■ **EXERCISE PROMPT**: Below are some records; find each line that carries the word "ingredients" and copy it.

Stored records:
□ □ □ □ □ □ □

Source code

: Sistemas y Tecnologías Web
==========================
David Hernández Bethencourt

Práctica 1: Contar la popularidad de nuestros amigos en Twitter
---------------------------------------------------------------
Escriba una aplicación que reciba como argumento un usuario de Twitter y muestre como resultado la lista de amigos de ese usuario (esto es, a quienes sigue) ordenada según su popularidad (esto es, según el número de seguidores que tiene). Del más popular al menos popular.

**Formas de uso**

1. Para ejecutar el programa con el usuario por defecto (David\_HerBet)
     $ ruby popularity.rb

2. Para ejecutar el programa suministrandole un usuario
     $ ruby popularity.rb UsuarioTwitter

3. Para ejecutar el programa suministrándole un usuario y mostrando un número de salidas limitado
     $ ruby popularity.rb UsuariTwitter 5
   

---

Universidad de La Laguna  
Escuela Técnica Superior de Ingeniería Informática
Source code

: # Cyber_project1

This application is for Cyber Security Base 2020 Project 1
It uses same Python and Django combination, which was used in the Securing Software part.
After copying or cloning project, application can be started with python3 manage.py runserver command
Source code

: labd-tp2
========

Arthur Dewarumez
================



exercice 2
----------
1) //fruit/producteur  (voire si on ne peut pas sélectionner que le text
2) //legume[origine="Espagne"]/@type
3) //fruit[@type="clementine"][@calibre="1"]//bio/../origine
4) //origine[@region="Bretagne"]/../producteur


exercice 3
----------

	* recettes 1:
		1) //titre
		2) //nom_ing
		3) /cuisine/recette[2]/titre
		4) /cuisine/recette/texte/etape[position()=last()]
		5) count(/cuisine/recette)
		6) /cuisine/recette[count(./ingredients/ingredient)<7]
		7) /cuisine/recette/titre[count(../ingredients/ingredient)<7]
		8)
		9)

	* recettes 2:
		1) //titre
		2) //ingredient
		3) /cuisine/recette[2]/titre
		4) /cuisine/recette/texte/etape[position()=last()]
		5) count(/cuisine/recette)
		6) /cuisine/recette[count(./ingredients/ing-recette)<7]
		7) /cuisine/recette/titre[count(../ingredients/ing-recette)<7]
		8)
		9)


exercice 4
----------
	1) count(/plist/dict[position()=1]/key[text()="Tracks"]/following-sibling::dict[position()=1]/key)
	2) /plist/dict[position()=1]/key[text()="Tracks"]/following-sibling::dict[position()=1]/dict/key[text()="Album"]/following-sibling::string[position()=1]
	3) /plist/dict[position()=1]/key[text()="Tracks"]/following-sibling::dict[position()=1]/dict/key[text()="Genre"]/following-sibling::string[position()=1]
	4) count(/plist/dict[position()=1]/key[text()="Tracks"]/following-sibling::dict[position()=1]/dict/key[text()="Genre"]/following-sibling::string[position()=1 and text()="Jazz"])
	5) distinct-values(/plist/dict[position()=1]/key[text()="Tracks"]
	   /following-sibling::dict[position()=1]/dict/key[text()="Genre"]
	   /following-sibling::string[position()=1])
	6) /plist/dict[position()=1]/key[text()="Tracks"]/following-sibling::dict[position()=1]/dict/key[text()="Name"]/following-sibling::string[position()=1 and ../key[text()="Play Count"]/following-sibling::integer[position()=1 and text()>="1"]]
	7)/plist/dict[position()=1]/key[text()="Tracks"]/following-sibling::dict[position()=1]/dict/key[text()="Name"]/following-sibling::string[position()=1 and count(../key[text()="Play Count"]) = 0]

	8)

□ □ □ □ □ □ □

■ **YOUR RESPONSE**:
		6) /cuisine/recette[count(./ingredients/ingredient)<7]
		7) /cuisine/recette/titre[count(../ingredients/ingredient)<7]
		6) /cuisine/recette[count(./ingredients/ing-recette)<7]
		7) /cuisine/recette/titre[count(../ingredients/ing-recette)<7]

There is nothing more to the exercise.